Thursday, May 10th, 2012 - 17:46
Thursday, May 10, 2012 - 17:14
Analysis recommends limiting number of choices.
According to a report from The Hill, the new state based health insurance exchanges would best serve consumers by limiting the number of health plans offered. Based on a recent analysis from the health policy journal Health Affairs, individuals purchasing insurance on the new Exchanges would find it easier to survey a smaller menu of options along the lines of the Massachusetts model. Such a model relies on the state to take an active role in choosing plans, negotiating on behalf of consumers, and dictating the terms of coverage.Such a model might also find support in that the "paralysis of decision making" concern when consumers are faced with too many options.

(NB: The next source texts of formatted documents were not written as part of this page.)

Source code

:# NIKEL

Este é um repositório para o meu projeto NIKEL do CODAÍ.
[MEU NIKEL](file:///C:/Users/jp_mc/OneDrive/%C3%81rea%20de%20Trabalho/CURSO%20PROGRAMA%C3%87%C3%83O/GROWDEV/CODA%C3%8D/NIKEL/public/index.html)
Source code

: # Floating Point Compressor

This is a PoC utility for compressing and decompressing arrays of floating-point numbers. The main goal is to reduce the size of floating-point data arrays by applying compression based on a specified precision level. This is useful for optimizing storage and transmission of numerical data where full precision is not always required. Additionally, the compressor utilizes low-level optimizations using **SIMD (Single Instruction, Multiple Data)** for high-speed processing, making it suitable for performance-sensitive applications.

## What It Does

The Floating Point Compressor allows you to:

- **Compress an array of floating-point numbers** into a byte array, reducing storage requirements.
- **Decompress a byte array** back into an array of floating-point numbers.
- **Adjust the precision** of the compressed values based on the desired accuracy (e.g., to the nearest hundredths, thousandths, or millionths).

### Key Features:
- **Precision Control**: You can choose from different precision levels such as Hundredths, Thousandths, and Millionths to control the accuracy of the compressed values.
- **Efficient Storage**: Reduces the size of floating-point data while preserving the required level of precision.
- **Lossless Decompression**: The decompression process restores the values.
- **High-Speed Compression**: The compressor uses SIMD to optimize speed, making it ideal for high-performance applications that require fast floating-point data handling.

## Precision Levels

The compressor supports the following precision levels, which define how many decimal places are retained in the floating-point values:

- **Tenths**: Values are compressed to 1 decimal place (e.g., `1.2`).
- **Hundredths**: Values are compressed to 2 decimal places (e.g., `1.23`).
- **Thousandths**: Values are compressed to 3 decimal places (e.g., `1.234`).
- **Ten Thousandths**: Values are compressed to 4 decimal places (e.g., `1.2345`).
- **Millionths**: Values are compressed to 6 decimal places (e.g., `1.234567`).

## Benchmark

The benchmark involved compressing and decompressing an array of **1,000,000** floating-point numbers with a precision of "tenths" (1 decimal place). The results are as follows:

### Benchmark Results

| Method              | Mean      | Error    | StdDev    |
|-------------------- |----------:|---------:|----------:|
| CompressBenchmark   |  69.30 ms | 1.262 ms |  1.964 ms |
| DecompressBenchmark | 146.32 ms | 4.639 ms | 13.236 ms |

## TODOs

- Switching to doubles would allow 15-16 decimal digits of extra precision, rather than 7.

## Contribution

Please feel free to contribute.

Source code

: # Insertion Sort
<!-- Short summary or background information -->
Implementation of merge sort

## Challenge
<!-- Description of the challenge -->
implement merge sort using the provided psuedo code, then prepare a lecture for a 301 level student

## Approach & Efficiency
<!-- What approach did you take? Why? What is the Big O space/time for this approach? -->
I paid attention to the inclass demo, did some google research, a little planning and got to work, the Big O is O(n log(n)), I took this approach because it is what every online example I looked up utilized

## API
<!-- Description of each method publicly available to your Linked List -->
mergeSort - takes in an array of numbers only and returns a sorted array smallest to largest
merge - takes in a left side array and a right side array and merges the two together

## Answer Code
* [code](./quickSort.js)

Some observers, especially some on the Right, have advocated for a paradigm more aligned to Utah's Exchange. Utah allows all plans that meet a minimum threshold to participate on the Exchange. The Utah model allows for more choices, and presumably more competition. Competition is a major problem in state-based insurance markets. In some states, only a few insurers control a majority of the market. Restrictions on the number of companies offering insurance on the market would theoretically inhibit competition and hold prices higher.Another option might be for states to work with insurers to create straightforward health plans that are easily comparable on a standard set of criteria.
Numerous plans could then be effectively compared based on cost and quality without limiting the number of participants.